Ich denke nicht, dass es nur darum geht, dass die Kids ihren Mut und ihre Fähigkeiten entfalten sollen...

Meiner Meinung nach haben wir es derzeit mit einem durch die Medien "gefördertem" Mangel an Moral, bzw. einem fehlenden Ehrbegriff bei der jungen Generation zu tun.

Natürlich prügeln sich Jungs heute so wie wir damals.... Aber wir hatten noch starre Regeln welche unbedingt beachtet wurden. Wer auf dem Boden liegt, ist raus und wird nicht angegriffen. Waffen wie Messer, Knüppel, Flaschen etc. benutzt man nicht(gegen unbewaffnete). Und so weiter. Wer diese ungeschreibenen Regeln übertrat, verlor Respekt und Anerkennung. Heute ist es eher umgekehrt, je brutaler und unfairer man ist, desto mehr Anerkennung bekommt man unter Gleichaltrigen.

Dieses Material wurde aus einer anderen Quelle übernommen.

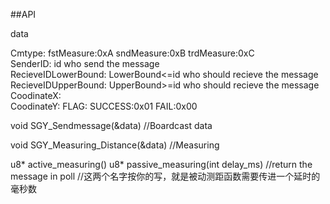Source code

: ##API

data

Cmtype:              fstMeasure:0xA sndMeasure:0xB trdMeasure:0xC  
SenderID:			 id who send the message	
RecieveIDLowerBound: LowerBound<=id who should recieve the message
RecieveIDUpperBound: UpperBound>=id who should recieve the message
CoodinateX:			
CoodinateY:
FLAG:                SUCCESS:0x01 FAIL:0x00


void SGY_Sendmessage(&data)
//Boardcast data

void SGY_Measuring_Distance(&data)
//Measuring 

u8* active_measuring()
u8* passive_measuring(int delay_ms)
//return the message in poll
//这两个名字按你的写，就是被动测距函数需要传进一个延时的毫秒数

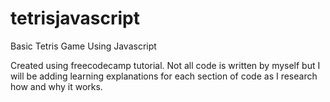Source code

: # tetrisjavascript
Basic Tetris Game Using Javascript

Created using freecodecamp tutorial. Not all code is written by myself but I will be adding learning explanations for each section of code as I research how and why it works. 
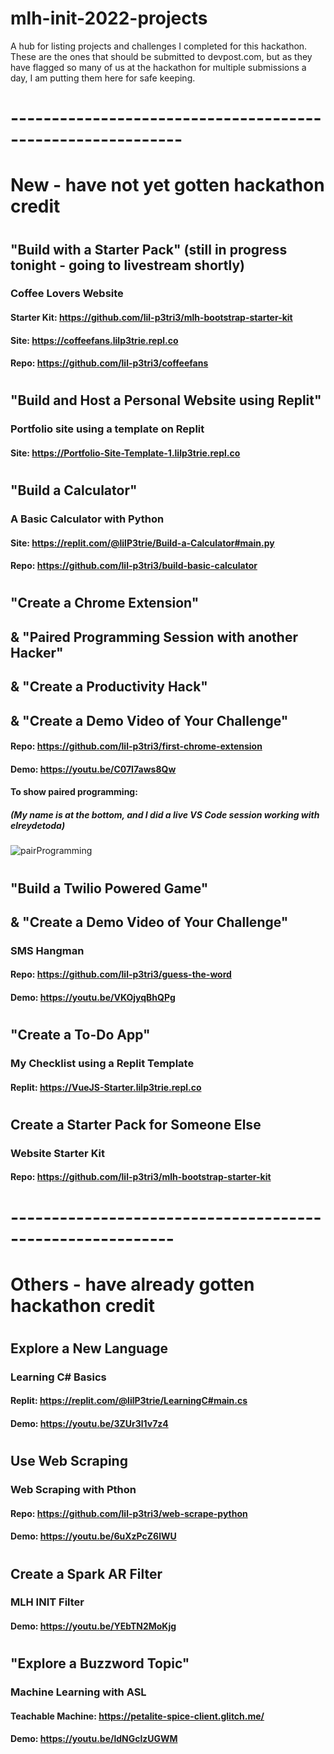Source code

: # mlh-init-2022-projects
A hub for listing projects and challenges I completed for this hackathon.
These are the ones that should be submitted to devpost.com, but as they have flagged so many of us at the hackathon for multiple submissions a day, I am putting them here for safe keeping. 

# -----------------------------------------------------------
# New - have not yet gotten hackathon credit
# 
## "Build with a Starter Pack" (still in progress tonight - going to livestream shortly)
### Coffee Lovers Website
#### Starter Kit: <https://github.com/lil-p3tri3/mlh-bootstrap-starter-kit>
#### Site: https://coffeefans.lilp3trie.repl.co
#### Repo: https://github.com/lil-p3tri3/coffeefans

# 
## "Build and Host a Personal Website using Replit"
### Portfolio site using a template on Replit
#### Site: https://Portfolio-Site-Template-1.lilp3trie.repl.co

# 
## "Build a Calculator"
### A Basic Calculator with Python
#### Site: https://replit.com/@lilP3trie/Build-a-Calculator#main.py
#### Repo: https://github.com/lil-p3tri3/build-basic-calculator

# 
## "Create a Chrome Extension"
## & "Paired Programming Session with another Hacker"
## & "Create a Productivity Hack"
## & "Create a Demo Video of Your Challenge"
#### Repo: https://github.com/lil-p3tri3/first-chrome-extension
#### Demo: https://youtu.be/C07I7aws8Qw
#### To show paired programming: 
##### (My name is at the bottom, and I did a live VS Code session working with elreydetoda)
![pairProgramming](https://user-images.githubusercontent.com/25125692/124408066-6f847180-dd13-11eb-8aa6-c98d3fbc1bfd.PNG)

# 
## "Build a Twilio Powered Game" 
## & "Create a Demo Video of Your Challenge"
### SMS Hangman
#### Repo: https://github.com/lil-p3tri3/guess-the-word
#### Demo: https://youtu.be/VKOjyqBhQPg

# 
## "Create a To-Do App"
### My Checklist using a Replit Template
#### Replit: https://VueJS-Starter.lilp3trie.repl.co

# 
## Create a Starter Pack for Someone Else
### Website Starter Kit
#### Repo: https://github.com/lil-p3tri3/mlh-bootstrap-starter-kit

# 

# ----------------------------------------------------------
# Others - have already gotten hackathon credit
# 
## Explore a New Language
### Learning C# Basics 
#### Replit: https://replit.com/@lilP3trie/LearningC#main.cs
#### Demo: https://youtu.be/3ZUr3l1v7z4

# 
## Use Web Scraping 
### Web Scraping with Pthon
#### Repo: https://github.com/lil-p3tri3/web-scrape-python
#### Demo: https://youtu.be/6uXzPcZ6lWU

# 
## Create a Spark AR Filter
### MLH INIT Filter
#### Demo: https://youtu.be/YEbTN2MoKjg

# 
## "Explore a Buzzword Topic"
### Machine Learning with ASL
#### Teachable Machine: https://petalite-spice-client.glitch.me/
#### Demo: https://youtu.be/ldNGclzUGWM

Während solche Handlungsweisen früher von allen Seiten nicht akzeptiert wurden, werden sie heute "empfohlen" durch Film, Musik, Comuterspiele, etc. Hinzu kommt, dass viele Eltern ihre Erziehungsaufgaben an eben diese Medien delegieren. Und Eltern, die diese Erziehungspflicht ernst nehmen, haben schwierigkeiten, dies durchzusetzen, da der Gruppenzwang in Kindergarten/Schule/Freundeskreis eben solche agressiven handlungsweisen fordert.